• **Aim of the exercise**: Pull every line with "includes" from the data below and copy it.

(Saved entries)
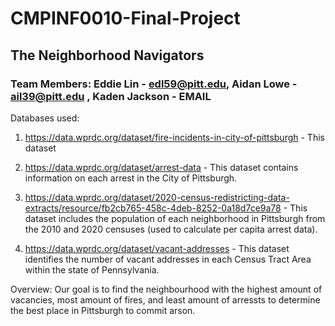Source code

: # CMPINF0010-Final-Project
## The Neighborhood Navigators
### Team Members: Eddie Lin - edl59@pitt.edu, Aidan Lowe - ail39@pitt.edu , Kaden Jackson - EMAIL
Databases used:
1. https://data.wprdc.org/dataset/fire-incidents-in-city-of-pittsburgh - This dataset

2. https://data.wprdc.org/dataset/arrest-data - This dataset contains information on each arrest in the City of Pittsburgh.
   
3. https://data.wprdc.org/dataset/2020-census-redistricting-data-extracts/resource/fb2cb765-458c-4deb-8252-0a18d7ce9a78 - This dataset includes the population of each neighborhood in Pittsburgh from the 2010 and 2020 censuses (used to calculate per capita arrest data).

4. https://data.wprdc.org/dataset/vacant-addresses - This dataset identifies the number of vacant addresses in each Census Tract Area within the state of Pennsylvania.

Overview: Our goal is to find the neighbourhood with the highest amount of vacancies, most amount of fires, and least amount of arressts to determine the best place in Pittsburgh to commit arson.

--

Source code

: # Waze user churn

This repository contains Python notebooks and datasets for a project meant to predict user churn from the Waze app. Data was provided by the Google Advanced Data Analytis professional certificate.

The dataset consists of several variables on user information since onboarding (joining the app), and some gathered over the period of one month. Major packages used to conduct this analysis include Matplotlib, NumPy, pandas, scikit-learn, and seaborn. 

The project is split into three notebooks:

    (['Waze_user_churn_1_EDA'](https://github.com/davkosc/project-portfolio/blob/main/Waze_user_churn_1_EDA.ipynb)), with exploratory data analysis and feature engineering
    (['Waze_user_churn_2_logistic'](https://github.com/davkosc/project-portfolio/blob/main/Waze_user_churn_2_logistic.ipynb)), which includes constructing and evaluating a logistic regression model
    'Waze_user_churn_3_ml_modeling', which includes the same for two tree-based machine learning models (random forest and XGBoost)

--

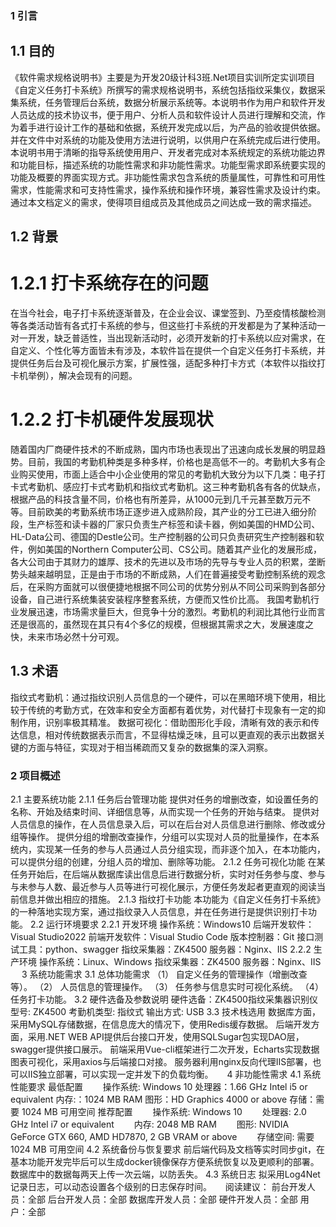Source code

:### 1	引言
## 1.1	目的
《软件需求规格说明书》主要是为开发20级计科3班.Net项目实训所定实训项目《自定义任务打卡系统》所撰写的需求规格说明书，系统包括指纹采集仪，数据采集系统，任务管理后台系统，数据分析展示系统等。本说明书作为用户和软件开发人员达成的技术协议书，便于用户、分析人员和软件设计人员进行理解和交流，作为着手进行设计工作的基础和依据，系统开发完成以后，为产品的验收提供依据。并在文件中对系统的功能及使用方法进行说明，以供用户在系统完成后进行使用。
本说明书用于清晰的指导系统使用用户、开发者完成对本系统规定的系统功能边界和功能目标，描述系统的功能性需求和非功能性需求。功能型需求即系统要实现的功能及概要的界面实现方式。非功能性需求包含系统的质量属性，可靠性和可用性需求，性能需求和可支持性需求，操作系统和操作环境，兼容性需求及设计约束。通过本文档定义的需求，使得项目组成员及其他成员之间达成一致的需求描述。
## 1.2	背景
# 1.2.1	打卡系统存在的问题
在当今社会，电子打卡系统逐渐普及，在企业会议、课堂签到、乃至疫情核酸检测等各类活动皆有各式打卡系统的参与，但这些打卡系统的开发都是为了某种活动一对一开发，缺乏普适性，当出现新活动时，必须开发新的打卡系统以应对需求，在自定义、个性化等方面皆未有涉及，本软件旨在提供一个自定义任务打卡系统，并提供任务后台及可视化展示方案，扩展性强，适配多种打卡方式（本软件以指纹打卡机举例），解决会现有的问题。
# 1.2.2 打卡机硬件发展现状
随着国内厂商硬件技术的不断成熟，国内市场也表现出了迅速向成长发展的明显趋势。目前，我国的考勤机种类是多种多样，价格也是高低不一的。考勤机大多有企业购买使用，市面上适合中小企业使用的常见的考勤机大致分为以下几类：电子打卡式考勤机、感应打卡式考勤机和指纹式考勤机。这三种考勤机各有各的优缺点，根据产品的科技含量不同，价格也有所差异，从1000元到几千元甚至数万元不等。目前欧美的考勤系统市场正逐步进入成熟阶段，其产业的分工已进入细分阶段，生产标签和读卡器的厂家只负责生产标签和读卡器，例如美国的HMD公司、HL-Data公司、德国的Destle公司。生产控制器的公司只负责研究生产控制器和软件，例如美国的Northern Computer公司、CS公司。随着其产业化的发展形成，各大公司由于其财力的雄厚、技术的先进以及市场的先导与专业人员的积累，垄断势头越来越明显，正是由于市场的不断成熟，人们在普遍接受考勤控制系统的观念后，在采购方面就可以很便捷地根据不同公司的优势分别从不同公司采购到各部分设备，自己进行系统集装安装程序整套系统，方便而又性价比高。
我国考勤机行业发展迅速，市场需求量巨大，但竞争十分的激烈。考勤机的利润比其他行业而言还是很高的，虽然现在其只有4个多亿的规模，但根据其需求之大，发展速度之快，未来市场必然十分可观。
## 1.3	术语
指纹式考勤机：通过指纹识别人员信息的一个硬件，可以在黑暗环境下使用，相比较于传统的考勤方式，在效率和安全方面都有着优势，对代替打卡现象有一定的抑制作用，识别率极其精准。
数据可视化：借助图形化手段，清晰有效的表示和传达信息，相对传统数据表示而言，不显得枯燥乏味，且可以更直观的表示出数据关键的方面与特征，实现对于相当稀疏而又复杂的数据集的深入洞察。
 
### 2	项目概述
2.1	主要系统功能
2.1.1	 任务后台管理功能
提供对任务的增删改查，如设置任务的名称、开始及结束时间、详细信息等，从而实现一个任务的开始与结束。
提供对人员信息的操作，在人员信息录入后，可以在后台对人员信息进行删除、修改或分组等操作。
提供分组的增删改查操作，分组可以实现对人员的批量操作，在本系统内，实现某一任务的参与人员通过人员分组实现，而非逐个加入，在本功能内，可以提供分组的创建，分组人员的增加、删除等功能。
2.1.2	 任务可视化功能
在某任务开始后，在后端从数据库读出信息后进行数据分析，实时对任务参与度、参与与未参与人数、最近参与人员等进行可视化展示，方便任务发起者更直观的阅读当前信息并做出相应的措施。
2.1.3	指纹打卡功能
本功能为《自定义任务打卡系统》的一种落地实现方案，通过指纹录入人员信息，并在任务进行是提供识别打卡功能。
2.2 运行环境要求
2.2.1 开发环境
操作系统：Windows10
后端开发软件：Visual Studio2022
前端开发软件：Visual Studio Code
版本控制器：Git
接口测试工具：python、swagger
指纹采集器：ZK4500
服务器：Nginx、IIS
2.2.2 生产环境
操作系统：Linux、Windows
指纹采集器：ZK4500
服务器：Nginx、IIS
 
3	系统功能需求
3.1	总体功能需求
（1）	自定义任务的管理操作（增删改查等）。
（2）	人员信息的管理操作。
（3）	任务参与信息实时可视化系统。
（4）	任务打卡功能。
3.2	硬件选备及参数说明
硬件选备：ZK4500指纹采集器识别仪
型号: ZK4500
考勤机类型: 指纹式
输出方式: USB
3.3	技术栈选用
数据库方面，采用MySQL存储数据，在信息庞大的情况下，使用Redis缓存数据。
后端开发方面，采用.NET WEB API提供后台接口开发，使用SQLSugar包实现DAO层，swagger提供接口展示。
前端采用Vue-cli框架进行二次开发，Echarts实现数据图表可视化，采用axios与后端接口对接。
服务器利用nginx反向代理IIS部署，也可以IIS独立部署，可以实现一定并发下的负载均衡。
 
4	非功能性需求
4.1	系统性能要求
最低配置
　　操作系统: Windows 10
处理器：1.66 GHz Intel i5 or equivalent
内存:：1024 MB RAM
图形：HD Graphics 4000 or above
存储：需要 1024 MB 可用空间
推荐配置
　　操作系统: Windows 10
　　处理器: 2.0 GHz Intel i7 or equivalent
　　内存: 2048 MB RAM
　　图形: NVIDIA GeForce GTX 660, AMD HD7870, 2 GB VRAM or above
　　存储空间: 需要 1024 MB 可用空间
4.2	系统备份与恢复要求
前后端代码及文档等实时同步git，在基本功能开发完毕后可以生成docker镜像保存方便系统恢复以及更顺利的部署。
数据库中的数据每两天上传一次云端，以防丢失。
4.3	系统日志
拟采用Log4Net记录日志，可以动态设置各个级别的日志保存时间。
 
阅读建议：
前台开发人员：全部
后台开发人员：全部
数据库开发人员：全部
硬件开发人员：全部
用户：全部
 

• **Exercise response**:
3. https://data.wprdc.org/dataset/2020-census-redistricting-data-extracts/resource/fb2cb765-458c-4deb-8252-0a18d7ce9a78 - This dataset includes the population of each neighborhood in Pittsburgh from the 2010 and 2020 censuses (used to calculate per capita arrest data).
    (['Waze_user_churn_2_logistic'](https://github.com/davkosc/project-portfolio/blob/main/Waze_user_churn_2_logistic.ipynb)), which includes constructing and evaluating a logistic regression model
    'Waze_user_churn_3_ml_modeling', which includes the same for two tree-based machine learning models (random forest and XGBoost)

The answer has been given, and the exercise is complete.